◆ **Exercise description**: Gather each line containing the string "categorize" from these entries.

◆ **Saved data entries**:
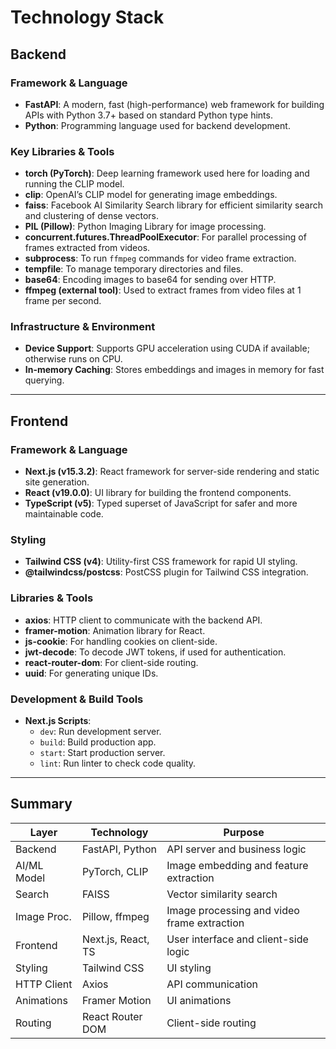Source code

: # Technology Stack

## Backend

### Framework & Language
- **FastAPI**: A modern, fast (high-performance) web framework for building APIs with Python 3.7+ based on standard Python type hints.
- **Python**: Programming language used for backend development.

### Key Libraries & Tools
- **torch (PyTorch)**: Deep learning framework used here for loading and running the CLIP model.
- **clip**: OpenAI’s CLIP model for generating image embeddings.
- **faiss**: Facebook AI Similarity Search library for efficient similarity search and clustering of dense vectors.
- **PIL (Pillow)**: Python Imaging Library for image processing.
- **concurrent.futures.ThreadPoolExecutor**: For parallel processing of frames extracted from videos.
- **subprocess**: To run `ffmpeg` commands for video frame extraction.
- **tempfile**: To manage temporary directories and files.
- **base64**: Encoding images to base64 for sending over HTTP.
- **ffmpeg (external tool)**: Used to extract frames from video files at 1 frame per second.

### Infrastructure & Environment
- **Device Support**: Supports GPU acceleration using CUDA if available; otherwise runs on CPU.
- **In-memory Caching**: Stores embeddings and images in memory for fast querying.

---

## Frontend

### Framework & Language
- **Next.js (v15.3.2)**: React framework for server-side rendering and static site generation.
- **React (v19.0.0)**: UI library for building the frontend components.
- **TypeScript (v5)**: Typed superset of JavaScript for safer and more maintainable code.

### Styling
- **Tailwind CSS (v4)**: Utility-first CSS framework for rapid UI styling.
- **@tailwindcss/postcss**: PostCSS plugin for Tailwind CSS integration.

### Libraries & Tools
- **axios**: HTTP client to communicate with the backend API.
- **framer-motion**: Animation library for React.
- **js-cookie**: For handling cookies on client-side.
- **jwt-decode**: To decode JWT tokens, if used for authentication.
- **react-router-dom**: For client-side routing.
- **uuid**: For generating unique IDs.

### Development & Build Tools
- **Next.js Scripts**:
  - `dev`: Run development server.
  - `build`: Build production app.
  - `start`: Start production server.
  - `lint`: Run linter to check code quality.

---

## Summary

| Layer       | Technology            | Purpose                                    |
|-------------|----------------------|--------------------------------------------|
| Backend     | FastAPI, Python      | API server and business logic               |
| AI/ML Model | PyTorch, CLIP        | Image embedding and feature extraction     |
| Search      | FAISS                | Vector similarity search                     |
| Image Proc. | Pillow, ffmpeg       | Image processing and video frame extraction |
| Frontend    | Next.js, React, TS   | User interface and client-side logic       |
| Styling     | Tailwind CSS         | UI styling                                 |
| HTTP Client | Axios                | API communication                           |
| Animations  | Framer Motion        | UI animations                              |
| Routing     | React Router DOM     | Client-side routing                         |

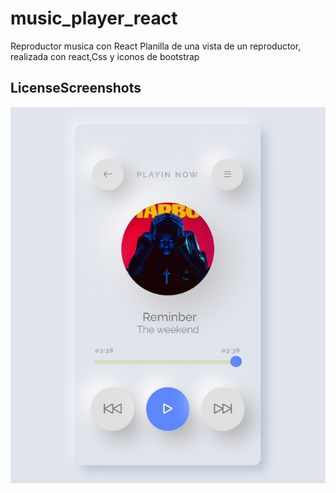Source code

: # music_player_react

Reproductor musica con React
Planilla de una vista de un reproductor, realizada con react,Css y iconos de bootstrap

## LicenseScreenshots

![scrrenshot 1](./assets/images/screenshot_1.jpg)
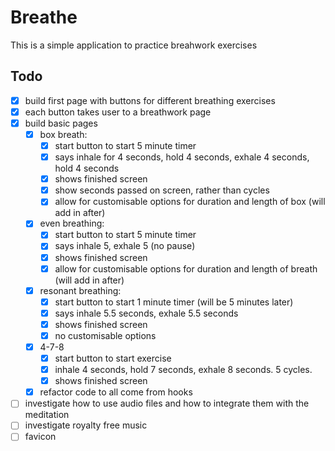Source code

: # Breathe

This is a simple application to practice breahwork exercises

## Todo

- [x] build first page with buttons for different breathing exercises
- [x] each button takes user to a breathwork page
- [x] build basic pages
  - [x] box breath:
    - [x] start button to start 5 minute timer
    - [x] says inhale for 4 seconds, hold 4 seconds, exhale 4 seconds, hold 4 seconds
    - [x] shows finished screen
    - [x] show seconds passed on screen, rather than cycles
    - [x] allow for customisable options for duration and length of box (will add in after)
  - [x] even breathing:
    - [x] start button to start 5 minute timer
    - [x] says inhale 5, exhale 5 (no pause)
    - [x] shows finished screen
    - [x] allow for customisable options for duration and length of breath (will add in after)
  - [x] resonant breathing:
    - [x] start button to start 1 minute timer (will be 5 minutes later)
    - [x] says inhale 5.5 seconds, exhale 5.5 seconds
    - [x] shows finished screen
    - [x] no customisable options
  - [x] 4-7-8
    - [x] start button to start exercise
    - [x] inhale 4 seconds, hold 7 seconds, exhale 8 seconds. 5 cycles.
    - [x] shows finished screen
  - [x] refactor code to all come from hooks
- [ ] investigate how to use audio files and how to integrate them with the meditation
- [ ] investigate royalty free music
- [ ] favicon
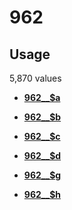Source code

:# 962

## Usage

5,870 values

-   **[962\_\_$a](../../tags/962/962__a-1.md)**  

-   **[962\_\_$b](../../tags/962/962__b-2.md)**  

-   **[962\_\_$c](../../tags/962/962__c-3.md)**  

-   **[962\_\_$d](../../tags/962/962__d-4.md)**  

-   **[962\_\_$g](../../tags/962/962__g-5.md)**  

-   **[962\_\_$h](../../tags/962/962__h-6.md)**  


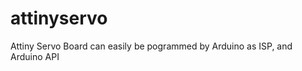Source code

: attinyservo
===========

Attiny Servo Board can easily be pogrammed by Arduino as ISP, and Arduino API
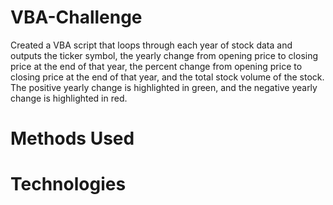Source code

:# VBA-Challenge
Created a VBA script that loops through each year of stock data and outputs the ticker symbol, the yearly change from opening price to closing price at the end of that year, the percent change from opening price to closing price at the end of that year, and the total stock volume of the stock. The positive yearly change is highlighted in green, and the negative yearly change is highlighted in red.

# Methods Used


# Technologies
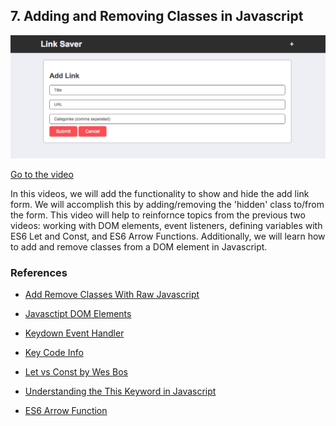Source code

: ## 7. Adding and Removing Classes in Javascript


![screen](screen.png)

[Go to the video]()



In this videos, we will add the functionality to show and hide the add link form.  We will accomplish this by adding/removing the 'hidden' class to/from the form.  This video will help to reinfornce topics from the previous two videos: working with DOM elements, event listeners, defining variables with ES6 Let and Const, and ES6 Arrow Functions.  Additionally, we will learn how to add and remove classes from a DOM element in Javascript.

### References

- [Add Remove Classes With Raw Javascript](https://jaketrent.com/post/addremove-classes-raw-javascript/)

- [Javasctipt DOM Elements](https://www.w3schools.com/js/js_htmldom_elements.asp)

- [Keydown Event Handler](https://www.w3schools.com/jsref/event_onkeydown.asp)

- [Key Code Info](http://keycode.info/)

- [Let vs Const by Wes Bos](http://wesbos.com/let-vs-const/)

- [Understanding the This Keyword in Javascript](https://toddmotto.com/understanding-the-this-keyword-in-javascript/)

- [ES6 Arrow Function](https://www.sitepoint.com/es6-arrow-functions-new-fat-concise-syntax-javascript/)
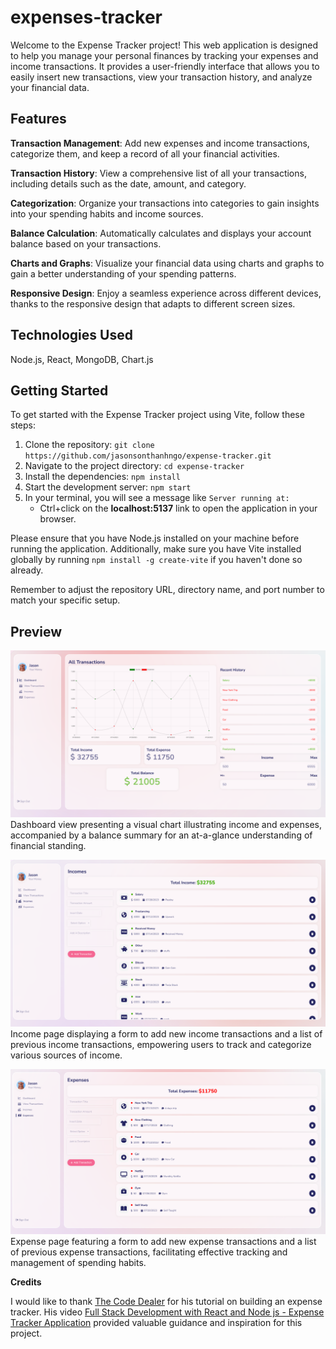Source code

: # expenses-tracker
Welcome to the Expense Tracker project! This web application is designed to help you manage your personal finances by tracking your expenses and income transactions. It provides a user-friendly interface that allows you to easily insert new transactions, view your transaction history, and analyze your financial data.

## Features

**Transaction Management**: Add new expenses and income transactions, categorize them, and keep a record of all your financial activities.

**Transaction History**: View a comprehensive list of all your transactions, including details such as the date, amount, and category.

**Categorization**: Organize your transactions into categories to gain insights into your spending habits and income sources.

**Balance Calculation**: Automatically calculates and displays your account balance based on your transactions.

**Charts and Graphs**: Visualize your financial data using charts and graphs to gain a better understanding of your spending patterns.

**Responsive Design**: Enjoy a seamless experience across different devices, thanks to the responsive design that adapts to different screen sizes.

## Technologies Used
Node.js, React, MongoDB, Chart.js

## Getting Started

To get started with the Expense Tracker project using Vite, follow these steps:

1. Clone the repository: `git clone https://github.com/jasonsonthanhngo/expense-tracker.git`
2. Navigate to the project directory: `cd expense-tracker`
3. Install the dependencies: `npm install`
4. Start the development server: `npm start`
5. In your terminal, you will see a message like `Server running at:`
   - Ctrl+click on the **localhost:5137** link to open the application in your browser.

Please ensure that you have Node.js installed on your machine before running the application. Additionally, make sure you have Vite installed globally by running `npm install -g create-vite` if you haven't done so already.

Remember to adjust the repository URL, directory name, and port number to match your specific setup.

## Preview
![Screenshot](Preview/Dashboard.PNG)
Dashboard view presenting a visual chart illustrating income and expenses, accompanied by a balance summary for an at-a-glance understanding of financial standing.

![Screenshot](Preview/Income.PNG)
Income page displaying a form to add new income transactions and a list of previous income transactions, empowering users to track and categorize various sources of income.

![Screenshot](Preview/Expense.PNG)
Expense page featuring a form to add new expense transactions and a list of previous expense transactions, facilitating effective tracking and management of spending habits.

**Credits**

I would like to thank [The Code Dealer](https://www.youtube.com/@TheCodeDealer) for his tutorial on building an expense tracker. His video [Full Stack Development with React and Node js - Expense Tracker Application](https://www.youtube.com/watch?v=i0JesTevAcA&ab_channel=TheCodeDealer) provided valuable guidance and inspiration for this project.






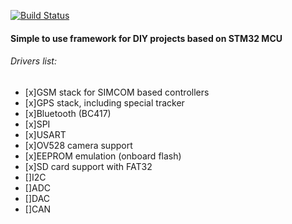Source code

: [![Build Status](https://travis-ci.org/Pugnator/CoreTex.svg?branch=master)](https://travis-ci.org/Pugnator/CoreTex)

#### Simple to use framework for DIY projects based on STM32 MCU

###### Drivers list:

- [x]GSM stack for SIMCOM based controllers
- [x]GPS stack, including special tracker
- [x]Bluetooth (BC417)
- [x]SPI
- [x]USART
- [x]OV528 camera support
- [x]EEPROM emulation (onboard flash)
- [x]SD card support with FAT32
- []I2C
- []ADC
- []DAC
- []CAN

◆ **Result of the task**:
**Transaction Management**: Add new expenses and income transactions, categorize them, and keep a record of all your financial activities.
Income page displaying a form to add new income transactions and a list of previous income transactions, empowering users to track and categorize various sources of income.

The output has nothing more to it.